==== DATASET EXCERPTS

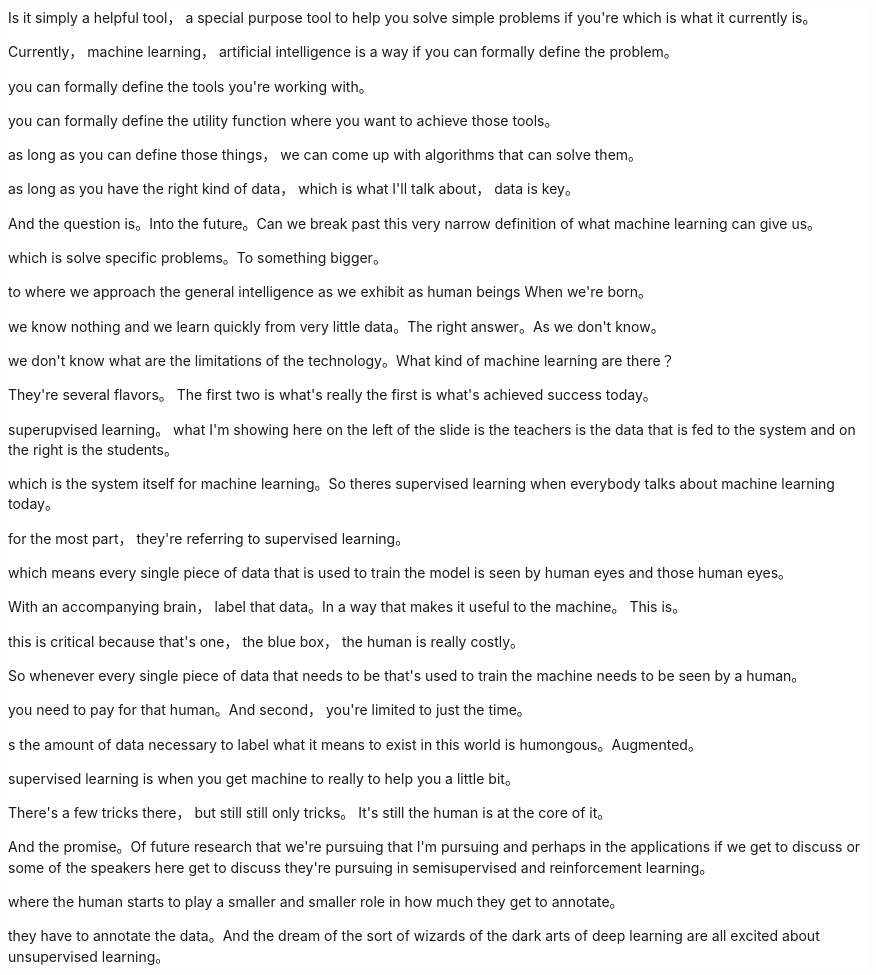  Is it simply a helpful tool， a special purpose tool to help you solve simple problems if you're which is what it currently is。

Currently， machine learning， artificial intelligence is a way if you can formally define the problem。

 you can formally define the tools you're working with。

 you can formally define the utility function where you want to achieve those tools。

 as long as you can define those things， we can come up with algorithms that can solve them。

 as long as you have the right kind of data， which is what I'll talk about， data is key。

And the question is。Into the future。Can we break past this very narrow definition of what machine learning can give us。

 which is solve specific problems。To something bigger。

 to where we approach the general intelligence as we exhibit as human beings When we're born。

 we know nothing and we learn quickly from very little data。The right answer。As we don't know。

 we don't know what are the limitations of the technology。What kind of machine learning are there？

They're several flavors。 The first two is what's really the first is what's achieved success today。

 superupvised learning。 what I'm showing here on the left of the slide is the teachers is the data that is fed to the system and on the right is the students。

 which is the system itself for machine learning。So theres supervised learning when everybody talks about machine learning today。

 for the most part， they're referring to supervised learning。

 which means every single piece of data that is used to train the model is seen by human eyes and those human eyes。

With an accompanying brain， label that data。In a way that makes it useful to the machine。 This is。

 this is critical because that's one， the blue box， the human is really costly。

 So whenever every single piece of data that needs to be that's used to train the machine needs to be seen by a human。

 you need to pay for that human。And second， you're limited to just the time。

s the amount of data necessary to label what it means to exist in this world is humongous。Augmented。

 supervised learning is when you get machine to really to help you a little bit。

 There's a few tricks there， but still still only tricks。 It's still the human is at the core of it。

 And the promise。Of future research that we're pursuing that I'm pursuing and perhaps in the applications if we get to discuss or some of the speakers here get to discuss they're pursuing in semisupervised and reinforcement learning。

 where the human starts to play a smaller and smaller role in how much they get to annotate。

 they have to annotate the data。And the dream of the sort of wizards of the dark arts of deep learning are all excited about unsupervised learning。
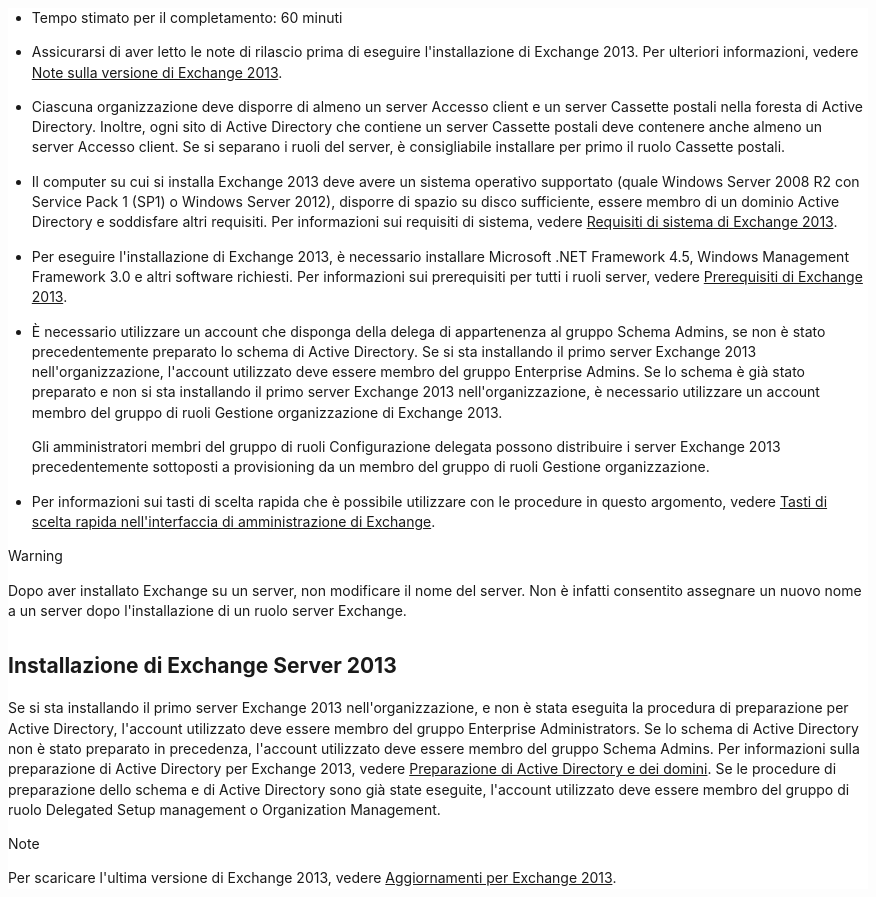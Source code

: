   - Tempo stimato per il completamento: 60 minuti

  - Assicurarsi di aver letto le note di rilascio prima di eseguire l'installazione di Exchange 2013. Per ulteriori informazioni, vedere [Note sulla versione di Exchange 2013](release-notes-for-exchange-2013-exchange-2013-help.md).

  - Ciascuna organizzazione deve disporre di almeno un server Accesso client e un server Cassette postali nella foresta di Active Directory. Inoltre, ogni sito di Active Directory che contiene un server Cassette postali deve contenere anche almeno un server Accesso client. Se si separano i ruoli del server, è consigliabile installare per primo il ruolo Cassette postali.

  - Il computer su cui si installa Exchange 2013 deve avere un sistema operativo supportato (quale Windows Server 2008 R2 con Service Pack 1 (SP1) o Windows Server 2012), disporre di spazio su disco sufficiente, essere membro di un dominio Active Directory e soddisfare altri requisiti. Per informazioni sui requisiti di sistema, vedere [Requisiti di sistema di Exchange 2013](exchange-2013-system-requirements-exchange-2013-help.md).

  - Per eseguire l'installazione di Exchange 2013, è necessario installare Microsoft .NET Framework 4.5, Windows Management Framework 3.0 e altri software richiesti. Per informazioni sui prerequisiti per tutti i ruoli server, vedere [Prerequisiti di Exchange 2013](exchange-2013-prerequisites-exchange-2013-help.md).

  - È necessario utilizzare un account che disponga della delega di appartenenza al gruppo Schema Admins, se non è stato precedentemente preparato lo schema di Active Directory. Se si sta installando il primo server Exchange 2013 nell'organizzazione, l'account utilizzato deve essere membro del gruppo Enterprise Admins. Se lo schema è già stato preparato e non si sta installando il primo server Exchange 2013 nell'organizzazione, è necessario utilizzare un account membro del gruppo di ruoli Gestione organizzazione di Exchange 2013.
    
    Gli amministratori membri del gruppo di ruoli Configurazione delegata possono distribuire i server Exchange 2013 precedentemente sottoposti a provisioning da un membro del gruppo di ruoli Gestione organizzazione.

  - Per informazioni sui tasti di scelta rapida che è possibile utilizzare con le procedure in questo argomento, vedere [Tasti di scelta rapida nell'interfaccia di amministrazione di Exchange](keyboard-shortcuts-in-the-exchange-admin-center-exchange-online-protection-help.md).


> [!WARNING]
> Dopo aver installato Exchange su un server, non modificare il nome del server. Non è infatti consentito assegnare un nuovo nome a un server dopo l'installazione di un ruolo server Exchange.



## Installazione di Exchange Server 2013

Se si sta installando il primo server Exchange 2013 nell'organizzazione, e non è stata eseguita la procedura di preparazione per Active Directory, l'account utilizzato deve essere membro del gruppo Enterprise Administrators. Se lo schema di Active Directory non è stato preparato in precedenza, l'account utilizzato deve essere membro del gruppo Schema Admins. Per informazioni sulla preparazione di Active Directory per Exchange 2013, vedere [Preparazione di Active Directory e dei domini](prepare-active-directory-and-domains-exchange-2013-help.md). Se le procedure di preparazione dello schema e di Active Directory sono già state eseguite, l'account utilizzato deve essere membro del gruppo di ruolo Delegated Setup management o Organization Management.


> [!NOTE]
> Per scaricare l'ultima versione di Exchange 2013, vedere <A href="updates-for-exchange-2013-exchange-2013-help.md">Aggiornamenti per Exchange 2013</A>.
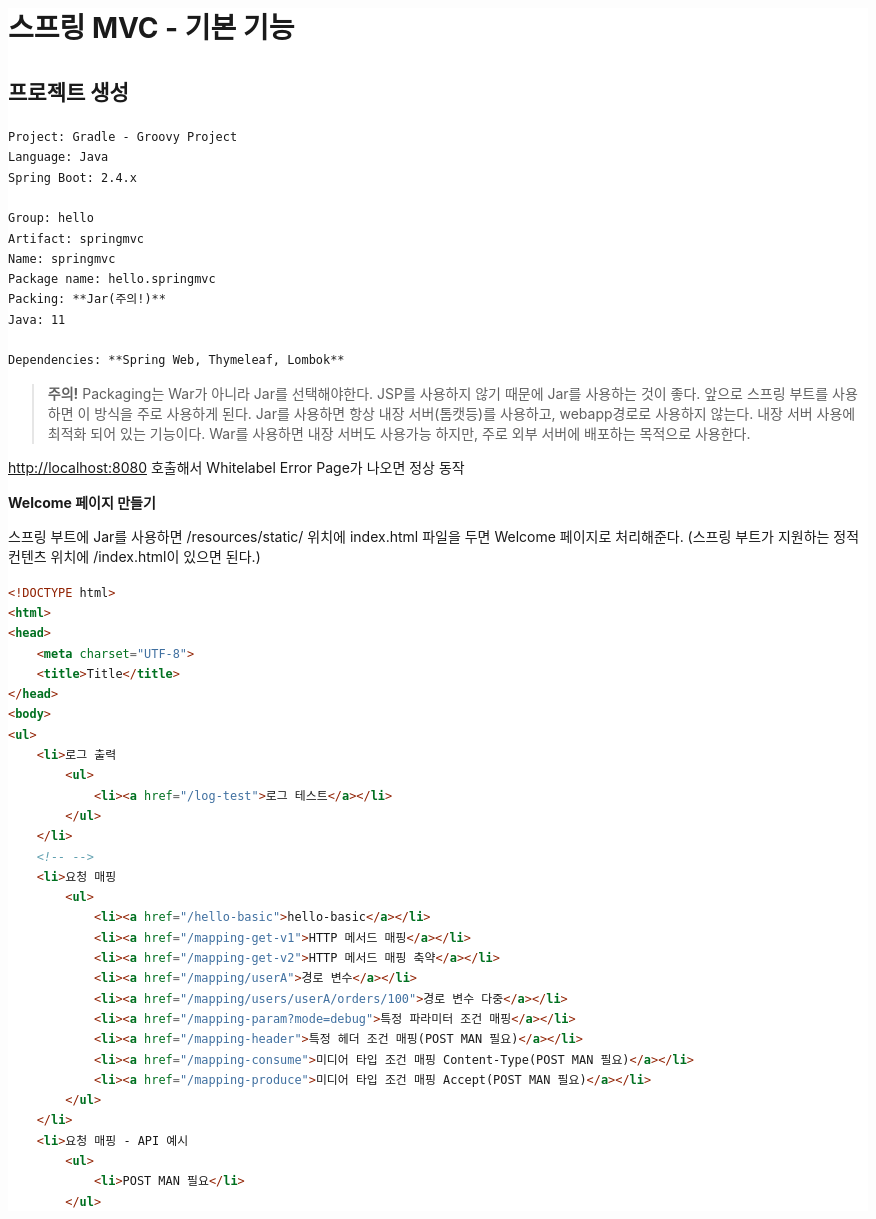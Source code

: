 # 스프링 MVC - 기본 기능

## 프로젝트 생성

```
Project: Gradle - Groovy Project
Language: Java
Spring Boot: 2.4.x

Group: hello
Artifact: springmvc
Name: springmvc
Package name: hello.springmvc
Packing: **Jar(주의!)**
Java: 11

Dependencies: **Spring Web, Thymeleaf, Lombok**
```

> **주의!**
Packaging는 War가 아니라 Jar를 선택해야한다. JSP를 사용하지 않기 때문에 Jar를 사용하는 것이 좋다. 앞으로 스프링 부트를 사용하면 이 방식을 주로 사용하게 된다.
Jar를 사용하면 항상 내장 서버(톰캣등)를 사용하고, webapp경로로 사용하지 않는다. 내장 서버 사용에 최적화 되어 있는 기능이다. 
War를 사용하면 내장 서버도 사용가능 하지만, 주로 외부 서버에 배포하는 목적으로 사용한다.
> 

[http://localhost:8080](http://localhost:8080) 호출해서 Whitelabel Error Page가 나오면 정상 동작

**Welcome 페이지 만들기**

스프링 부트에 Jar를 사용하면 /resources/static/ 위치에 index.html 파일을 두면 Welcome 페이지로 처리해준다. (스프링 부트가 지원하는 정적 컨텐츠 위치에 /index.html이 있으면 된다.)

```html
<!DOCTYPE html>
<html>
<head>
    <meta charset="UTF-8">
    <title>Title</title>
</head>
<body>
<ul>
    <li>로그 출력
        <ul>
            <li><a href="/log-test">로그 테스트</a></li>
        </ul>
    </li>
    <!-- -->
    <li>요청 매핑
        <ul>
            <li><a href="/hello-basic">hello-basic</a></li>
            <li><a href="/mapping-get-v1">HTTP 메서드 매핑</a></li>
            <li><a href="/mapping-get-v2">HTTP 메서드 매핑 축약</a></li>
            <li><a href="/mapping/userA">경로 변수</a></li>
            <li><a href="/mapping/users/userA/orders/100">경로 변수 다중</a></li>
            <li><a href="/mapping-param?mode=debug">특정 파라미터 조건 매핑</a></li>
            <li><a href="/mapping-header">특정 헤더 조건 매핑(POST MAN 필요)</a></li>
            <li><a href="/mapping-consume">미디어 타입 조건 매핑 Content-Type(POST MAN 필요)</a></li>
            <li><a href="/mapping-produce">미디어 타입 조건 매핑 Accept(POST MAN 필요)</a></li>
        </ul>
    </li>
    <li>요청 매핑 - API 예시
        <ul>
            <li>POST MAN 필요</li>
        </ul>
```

========

REQUIRED ACTION: Output the data exactly, pictures omitted.

WRITTEN REPLY:
  Is it simply a helpful tool， a special purpose tool to help you solve simple problems if you're which is what it currently is。

Currently， machine learning， artificial intelligence is a way if you can formally define the problem。

 you can formally define the tools you're working with。

 you can formally define the utility function where you want to achieve those tools。

 as long as you can define those things， we can come up with algorithms that can solve them。

 as long as you have the right kind of data， which is what I'll talk about， data is key。

And the question is。Into the future。Can we break past this very narrow definition of what machine learning can give us。

 which is solve specific problems。To something bigger。

 to where we approach the general intelligence as we exhibit as human beings When we're born。

 we know nothing and we learn quickly from very little data。The right answer。As we don't know。

 we don't know what are the limitations of the technology。What kind of machine learning are there？

They're several flavors。 The first two is what's really the first is what's achieved success today。

 superupvised learning。 what I'm showing here on the left of the slide is the teachers is the data that is fed to the system and on the right is the students。

 which is the system itself for machine learning。So theres supervised learning when everybody talks about machine learning today。

 for the most part， they're referring to supervised learning。

 which means every single piece of data that is used to train the model is seen by human eyes and those human eyes。

With an accompanying brain， label that data。In a way that makes it useful to the machine。 This is。

 this is critical because that's one， the blue box， the human is really costly。

 So whenever every single piece of data that needs to be that's used to train the machine needs to be seen by a human。

 you need to pay for that human。And second， you're limited to just the time。

s the amount of data necessary to label what it means to exist in this world is humongous。Augmented。

 supervised learning is when you get machine to really to help you a little bit。

 There's a few tricks there， but still still only tricks。 It's still the human is at the core of it。

 And the promise。Of future research that we're pursuing that I'm pursuing and perhaps in the applications if we get to discuss or some of the speakers here get to discuss they're pursuing in semisupervised and reinforcement learning。

 where the human starts to play a smaller and smaller role in how much they get to annotate。

 they have to annotate the data。And the dream of the sort of wizards of the dark arts of deep learning are all excited about unsupervised learning。
Source code

:   - Tempo stimato per il completamento: 60 minuti

  - Assicurarsi di aver letto le note di rilascio prima di eseguire l'installazione di Exchange 2013. Per ulteriori informazioni, vedere [Note sulla versione di Exchange 2013](release-notes-for-exchange-2013-exchange-2013-help.md).

  - Ciascuna organizzazione deve disporre di almeno un server Accesso client e un server Cassette postali nella foresta di Active Directory. Inoltre, ogni sito di Active Directory che contiene un server Cassette postali deve contenere anche almeno un server Accesso client. Se si separano i ruoli del server, è consigliabile installare per primo il ruolo Cassette postali.

  - Il computer su cui si installa Exchange 2013 deve avere un sistema operativo supportato (quale Windows Server 2008 R2 con Service Pack 1 (SP1) o Windows Server 2012), disporre di spazio su disco sufficiente, essere membro di un dominio Active Directory e soddisfare altri requisiti. Per informazioni sui requisiti di sistema, vedere [Requisiti di sistema di Exchange 2013](exchange-2013-system-requirements-exchange-2013-help.md).

  - Per eseguire l'installazione di Exchange 2013, è necessario installare Microsoft .NET Framework 4.5, Windows Management Framework 3.0 e altri software richiesti. Per informazioni sui prerequisiti per tutti i ruoli server, vedere [Prerequisiti di Exchange 2013](exchange-2013-prerequisites-exchange-2013-help.md).

  - È necessario utilizzare un account che disponga della delega di appartenenza al gruppo Schema Admins, se non è stato precedentemente preparato lo schema di Active Directory. Se si sta installando il primo server Exchange 2013 nell'organizzazione, l'account utilizzato deve essere membro del gruppo Enterprise Admins. Se lo schema è già stato preparato e non si sta installando il primo server Exchange 2013 nell'organizzazione, è necessario utilizzare un account membro del gruppo di ruoli Gestione organizzazione di Exchange 2013.
    
    Gli amministratori membri del gruppo di ruoli Configurazione delegata possono distribuire i server Exchange 2013 precedentemente sottoposti a provisioning da un membro del gruppo di ruoli Gestione organizzazione.

  - Per informazioni sui tasti di scelta rapida che è possibile utilizzare con le procedure in questo argomento, vedere [Tasti di scelta rapida nell'interfaccia di amministrazione di Exchange](keyboard-shortcuts-in-the-exchange-admin-center-exchange-online-protection-help.md).


> [!WARNING]
> Dopo aver installato Exchange su un server, non modificare il nome del server. Non è infatti consentito assegnare un nuovo nome a un server dopo l'installazione di un ruolo server Exchange.



## Installazione di Exchange Server 2013

Se si sta installando il primo server Exchange 2013 nell'organizzazione, e non è stata eseguita la procedura di preparazione per Active Directory, l'account utilizzato deve essere membro del gruppo Enterprise Administrators. Se lo schema di Active Directory non è stato preparato in precedenza, l'account utilizzato deve essere membro del gruppo Schema Admins. Per informazioni sulla preparazione di Active Directory per Exchange 2013, vedere [Preparazione di Active Directory e dei domini](prepare-active-directory-and-domains-exchange-2013-help.md). Se le procedure di preparazione dello schema e di Active Directory sono già state eseguite, l'account utilizzato deve essere membro del gruppo di ruolo Delegated Setup management o Organization Management.


> [!NOTE]
> Per scaricare l'ultima versione di Exchange 2013, vedere <A href="updates-for-exchange-2013-exchange-2013-help.md">Aggiornamenti per Exchange 2013</A>.
Source code

: # 스프링 MVC - 기본 기능

## 프로젝트 생성

```
Project: Gradle - Groovy Project
Language: Java
Spring Boot: 2.4.x

Group: hello
Artifact: springmvc
Name: springmvc
Package name: hello.springmvc
Packing: **Jar(주의!)**
Java: 11

Dependencies: **Spring Web, Thymeleaf, Lombok**
```

> **주의!**
Packaging는 War가 아니라 Jar를 선택해야한다. JSP를 사용하지 않기 때문에 Jar를 사용하는 것이 좋다. 앞으로 스프링 부트를 사용하면 이 방식을 주로 사용하게 된다.
Jar를 사용하면 항상 내장 서버(톰캣등)를 사용하고, webapp경로로 사용하지 않는다. 내장 서버 사용에 최적화 되어 있는 기능이다. 
War를 사용하면 내장 서버도 사용가능 하지만, 주로 외부 서버에 배포하는 목적으로 사용한다.
> 

[http://localhost:8080](http://localhost:8080) 호출해서 Whitelabel Error Page가 나오면 정상 동작

**Welcome 페이지 만들기**

스프링 부트에 Jar를 사용하면 /resources/static/ 위치에 index.html 파일을 두면 Welcome 페이지로 처리해준다. (스프링 부트가 지원하는 정적 컨텐츠 위치에 /index.html이 있으면 된다.)

```html
<!DOCTYPE html>
<html>
<head>
    <meta charset="UTF-8">
    <title>Title</title>
</head>
<body>
<ul>
    <li>로그 출력
        <ul>
            <li><a href="/log-test">로그 테스트</a></li>
        </ul>
    </li>
    <!-- -->
    <li>요청 매핑
        <ul>
            <li><a href="/hello-basic">hello-basic</a></li>
            <li><a href="/mapping-get-v1">HTTP 메서드 매핑</a></li>
            <li><a href="/mapping-get-v2">HTTP 메서드 매핑 축약</a></li>
            <li><a href="/mapping/userA">경로 변수</a></li>
            <li><a href="/mapping/users/userA/orders/100">경로 변수 다중</a></li>
            <li><a href="/mapping-param?mode=debug">특정 파라미터 조건 매핑</a></li>
            <li><a href="/mapping-header">특정 헤더 조건 매핑(POST MAN 필요)</a></li>
            <li><a href="/mapping-consume">미디어 타입 조건 매핑 Content-Type(POST MAN 필요)</a></li>
            <li><a href="/mapping-produce">미디어 타입 조건 매핑 Accept(POST MAN 필요)</a></li>
        </ul>
    </li>
    <li>요청 매핑 - API 예시
        <ul>
            <li>POST MAN 필요</li>
        </ul>
```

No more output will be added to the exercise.